Linear algebra : Homework. Show that there exists $n+1$ vectors $u_1,u_2,...,u_n,u_{n+1}$ Let $V$ be a vector space of dimension n. Show that there exists $n+1$ vectors $u_1,u_2,...,u_n,u_{n+1}$ such that every vector in $V$ can be expressed as a linear combination of $u_1,u_2,...,u_n,u_{n+1}$ with non-negative coefficients. 
Can anyone check my solution? I checked my solution to the answer which was completely different so I was wondering if I could do it this way.


Dimension $n$ implies Basis has $n$ vectors.
Let $s$ be any vector in $V$ and let $T$ be a basis of $n$ vectors, i.e $T= (u_1,u_2,...,u_n)$. Therefore $s$ can be written as $s=c_1u_1+c_2u_2+...+c_nu_n$
Since $u_1,u_2,...,u_n,u_{n+1}$ are linearly dependent, let $u_{n+1}=c_1u_1+c_2u_2+...+c_nu_n$. Therefore $s=u_{n+1}=0u_1+0u_2+...+0u_n+1u_{n+1}$.
Therefore I have expressed every vector in V in terms of linear combinatyion of non-negative coefficients of 0 and 1!


 A: Let $u_1,u_2,\dots,u_n$ be any basis, and let $u_{n+1}=-(u_1+u_2+\cdots+u_n)$.
Now let $s$ be any element of our vector space, and suppose that 
$$s=c_1u_1+c_2u_2+\cdots +c_nu_n.$$
If all the $c_i$ are $\ge 0$, there is nothing to do, we have $s=c_1u_1+\cdots +c_n u_n+(0)u_{n+1}$.  If some of the $c_i$ are negative, let $-k$ be the smallest of the $c_i$. 
Then 
$$s=(c_1+k)u_1+ (c_2+k)u_2+ \cdots +(c_n+k)u_n+ ku_{n+1}.$$
All the coefficients are $\ge 0$. 
Remark: The proof proposed in the OP does not work. We have to exhibit fixed vectors $u_1,\dots,u_n,u_{n+1}$ that work for every $s$. 

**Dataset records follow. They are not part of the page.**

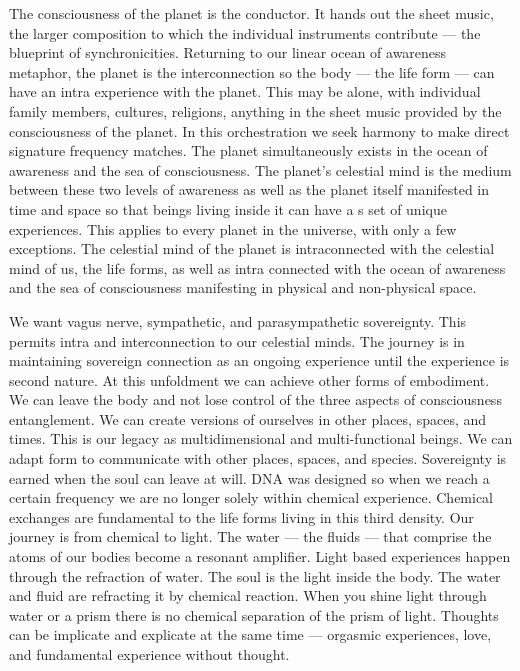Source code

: The consciousness of the planet is the conductor. It hands out the sheet
music, the larger composition to which the individual instruments
contribute --- the blueprint of synchronicities. Returning to our linear
ocean of awareness metaphor, the planet is the interconnection so the
body --- the life form --- can have an intra experience with the planet.
This may be alone, with individual family members, cultures, religions,
anything in the sheet music provided by the consciousness of the planet.
In this orchestration we seek harmony to make direct signature frequency
matches. The planet simultaneously exists in the ocean of awareness and
the sea of consciousness. The planet's celestial mind is the medium
between these two levels of awareness as well as the planet itself
manifested in time and space so that beings living inside it can have a
s set of unique experiences. This applies to every planet in the
universe, with only a few exceptions. The celestial mind of the planet
is intraconnected with the celestial mind of us, the life forms, as well
as intra connected with the ocean of awareness and the sea of
consciousness manifesting in physical and non-physical space.

We want vagus nerve, sympathetic, and parasympathetic sovereignty. This
permits intra and interconnection to our celestial minds. The journey is
in maintaining sovereign connection as an ongoing experience until the
experience is second nature. At this unfoldment we can achieve other
forms of embodiment. We can leave the body and not lose control of the
three aspects of consciousness entanglement. We can create versions of
ourselves in other places, spaces, and times. This is our legacy as
multidimensional and multi-functional beings. We can adapt form to
communicate with other places, spaces, and species. Sovereignty is
earned when the soul can leave at will. DNA was designed so when we
reach a certain frequency we are no longer solely within chemical
experience. Chemical exchanges are fundamental to the life forms living
in this third density. Our journey is from chemical to light. The water
--- the fluids --- that comprise the atoms of our bodies become a
resonant amplifier. Light based experiences happen through the
refraction of water. The soul is the light inside the body. The water
and fluid are refracting it by chemical reaction. When you shine light
through water or a prism there is no chemical separation of the prism of
light. Thoughts can be implicate and explicate at the same time ---
orgasmic experiences, love, and fundamental experience without thought.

A: Your answer won't work.  You've shown the following: for every vector $v \in V$, there exist $u_1, ..., u_{n+1}$ such that $v$ is a non-negative linear combination of the $u_i$.  Such a statement is almost trivial, since you could choose $u_{n+1} = v$ (which you did), and you're done.  Notice that that's different than saying that there exist $u_1, ..., u_{n+1}$ such that any $v \in V$ is expressible as a non-negative linear combination of the $u_i$.
If it helps, notice that the order of quantifiers matters.  $\forall x, \exists y$ such that $P$ is not the same as $\exists y$ such that $\forall x, P$ (in general).